* _Provided records_
■ ■ ■ ■ ■

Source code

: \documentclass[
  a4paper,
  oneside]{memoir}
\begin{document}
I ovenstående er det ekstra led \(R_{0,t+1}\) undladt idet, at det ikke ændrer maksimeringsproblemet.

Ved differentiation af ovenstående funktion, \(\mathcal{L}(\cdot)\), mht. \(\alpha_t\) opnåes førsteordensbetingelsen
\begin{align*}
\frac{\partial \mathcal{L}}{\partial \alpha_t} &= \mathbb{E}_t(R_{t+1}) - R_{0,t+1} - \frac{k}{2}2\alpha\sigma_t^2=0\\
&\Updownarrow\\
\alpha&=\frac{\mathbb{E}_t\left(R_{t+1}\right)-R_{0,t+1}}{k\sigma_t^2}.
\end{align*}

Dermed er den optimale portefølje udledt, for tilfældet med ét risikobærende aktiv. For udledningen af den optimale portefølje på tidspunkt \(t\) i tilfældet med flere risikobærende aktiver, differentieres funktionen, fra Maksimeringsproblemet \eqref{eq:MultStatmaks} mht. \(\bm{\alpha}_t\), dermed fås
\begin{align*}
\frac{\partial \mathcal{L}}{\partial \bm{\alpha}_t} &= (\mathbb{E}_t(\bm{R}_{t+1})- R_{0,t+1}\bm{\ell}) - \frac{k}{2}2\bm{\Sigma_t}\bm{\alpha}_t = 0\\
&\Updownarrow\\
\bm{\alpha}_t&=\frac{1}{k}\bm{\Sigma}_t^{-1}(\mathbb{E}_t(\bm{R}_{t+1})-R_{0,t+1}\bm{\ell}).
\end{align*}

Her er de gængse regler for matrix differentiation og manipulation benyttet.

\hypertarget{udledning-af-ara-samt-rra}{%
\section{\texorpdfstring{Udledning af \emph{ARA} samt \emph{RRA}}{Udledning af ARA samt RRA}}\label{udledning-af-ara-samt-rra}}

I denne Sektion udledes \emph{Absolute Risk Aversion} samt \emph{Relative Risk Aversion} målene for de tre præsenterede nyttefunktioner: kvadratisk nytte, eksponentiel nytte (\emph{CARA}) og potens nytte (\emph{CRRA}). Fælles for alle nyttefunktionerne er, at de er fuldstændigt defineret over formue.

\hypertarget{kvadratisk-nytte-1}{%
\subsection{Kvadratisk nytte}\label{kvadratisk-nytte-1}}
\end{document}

■ ■ ■ ■ ■

* _Your assignment_
Take the lines from the one containing "Her er de gængse" through the final line of the entries above, and set them down exactly, with nothing added.

* _Reply to the task_
Her er de gængse regler for matrix differentiation og manipulation benyttet.

\hypertarget{udledning-af-ara-samt-rra}{%
\section{\texorpdfstring{Udledning af \emph{ARA} samt \emph{RRA}}{Udledning af ARA samt RRA}}\label{udledning-af-ara-samt-rra}}

I denne Sektion udledes \emph{Absolute Risk Aversion} samt \emph{Relative Risk Aversion} målene for de tre præsenterede nyttefunktioner: kvadratisk nytte, eksponentiel nytte (\emph{CARA}) og potens nytte (\emph{CRRA}). Fælles for alle nyttefunktionerne er, at de er fuldstændigt defineret over formue.

\hypertarget{kvadratisk-nytte-1}{%
\subsection{Kvadratisk nytte}\label{kvadratisk-nytte-1}}
\end{document}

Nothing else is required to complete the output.